Cuando aparecieron las redes sociales (Tuenti es la primera que recuerdo haber usado hace ya… la intemerata de años), todos corrimos a hacernos un perfil y a zambullirnos, como niños el primer día de piscina, en esa nueva oportunidad que nos daba internet. Contactar con amigos de la infancia, del colegio, con los que estaban fuera, familiares, desconocidos… Había buen rollo y esa ingenuidad de lo nuevo que aún no se ha estropeado por el uso.
Después llegaron Facebook, Twitter, Instagram… (hablo de lo que uso yo, aunque supongo que se me escaparán muchas otras aplicaciones), como alternativas igual de prácticas y novedosas. Y volvimos a tirarnos de cabeza a ellas. Ya no era sólo una piscina en la que nadar; aquello se había convertido en un parque acuático en el que podías elegir, en cada momento, el lugar en el que chapotear con todo el que quisiera.
Y fuimos dejando de salir al mundo para meter el mundo, el nuestro y su alrededor, en una pantalla. Y empezamos a sentarnos en una mesa con los amigos mirando el móvil en lugar de mirarnos a la cara. Y llegaron las discrepancias, y perdimos la compostura y aparecieron los insultos, las mentiras, las campañas de desprestigio hacia cualquiera… Y todo se volvió oscuro…
Y ahí estamos ahora mismo, con mucha gente desertando de las redes sociales porque no es saludable entrar y encontrar bilis, sapos y culebras por todas partes. Porque parece que todos estamos siempre cabreados con el mundo. Y eso no es bueno para la salud.

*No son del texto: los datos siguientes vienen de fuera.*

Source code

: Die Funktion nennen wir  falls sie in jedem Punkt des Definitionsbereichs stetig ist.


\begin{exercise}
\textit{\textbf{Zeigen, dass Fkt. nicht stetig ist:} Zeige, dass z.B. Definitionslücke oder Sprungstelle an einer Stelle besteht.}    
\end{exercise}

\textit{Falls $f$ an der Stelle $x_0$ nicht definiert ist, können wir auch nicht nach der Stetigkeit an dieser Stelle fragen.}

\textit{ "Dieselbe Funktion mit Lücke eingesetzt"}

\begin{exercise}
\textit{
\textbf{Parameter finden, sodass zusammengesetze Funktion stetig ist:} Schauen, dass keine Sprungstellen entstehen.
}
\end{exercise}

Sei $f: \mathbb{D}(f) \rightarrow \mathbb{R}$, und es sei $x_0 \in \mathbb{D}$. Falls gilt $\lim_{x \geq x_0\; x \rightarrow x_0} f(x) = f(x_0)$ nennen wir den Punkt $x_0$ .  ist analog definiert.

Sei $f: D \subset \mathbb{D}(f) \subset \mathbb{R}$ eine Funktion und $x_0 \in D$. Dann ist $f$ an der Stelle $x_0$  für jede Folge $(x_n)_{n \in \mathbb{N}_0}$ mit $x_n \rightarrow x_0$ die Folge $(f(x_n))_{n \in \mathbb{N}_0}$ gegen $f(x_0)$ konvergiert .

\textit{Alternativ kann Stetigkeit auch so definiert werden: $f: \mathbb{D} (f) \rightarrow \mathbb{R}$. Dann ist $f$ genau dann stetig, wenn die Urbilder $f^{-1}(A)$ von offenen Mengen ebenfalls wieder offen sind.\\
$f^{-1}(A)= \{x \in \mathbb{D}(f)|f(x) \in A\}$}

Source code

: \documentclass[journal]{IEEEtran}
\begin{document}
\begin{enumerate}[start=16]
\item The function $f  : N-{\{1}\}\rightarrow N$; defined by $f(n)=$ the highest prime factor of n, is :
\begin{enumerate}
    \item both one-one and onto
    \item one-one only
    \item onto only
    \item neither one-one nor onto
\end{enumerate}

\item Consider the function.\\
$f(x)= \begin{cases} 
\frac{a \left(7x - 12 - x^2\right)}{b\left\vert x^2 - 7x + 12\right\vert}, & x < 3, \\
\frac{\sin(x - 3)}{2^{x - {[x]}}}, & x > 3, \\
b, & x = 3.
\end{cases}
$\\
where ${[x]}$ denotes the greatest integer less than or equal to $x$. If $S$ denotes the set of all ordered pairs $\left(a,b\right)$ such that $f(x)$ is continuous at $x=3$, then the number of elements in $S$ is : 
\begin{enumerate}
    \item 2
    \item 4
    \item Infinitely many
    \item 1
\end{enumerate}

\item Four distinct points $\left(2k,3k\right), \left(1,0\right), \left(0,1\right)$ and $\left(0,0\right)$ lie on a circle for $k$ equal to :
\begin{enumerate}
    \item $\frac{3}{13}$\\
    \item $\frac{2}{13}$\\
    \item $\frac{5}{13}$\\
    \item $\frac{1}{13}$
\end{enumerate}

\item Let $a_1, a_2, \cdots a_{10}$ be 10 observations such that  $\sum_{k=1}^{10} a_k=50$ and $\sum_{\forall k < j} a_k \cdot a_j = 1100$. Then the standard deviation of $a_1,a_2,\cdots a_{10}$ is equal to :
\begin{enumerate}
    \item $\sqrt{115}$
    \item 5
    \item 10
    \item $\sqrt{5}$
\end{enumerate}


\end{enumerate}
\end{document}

…y eso es lo que ando haciendo desde hace unos meses. Saliendo del túnel oscuro en el que se han convertido las redes sociales y tratando de pasar el menor tiempo posible deambulando por ellas. Hay muchas cosas que hacer para andar perdiendo el tiempo en discusiones que se arreglarían más fácilmente, cara a cara, con un par de cervezas y unas tapas.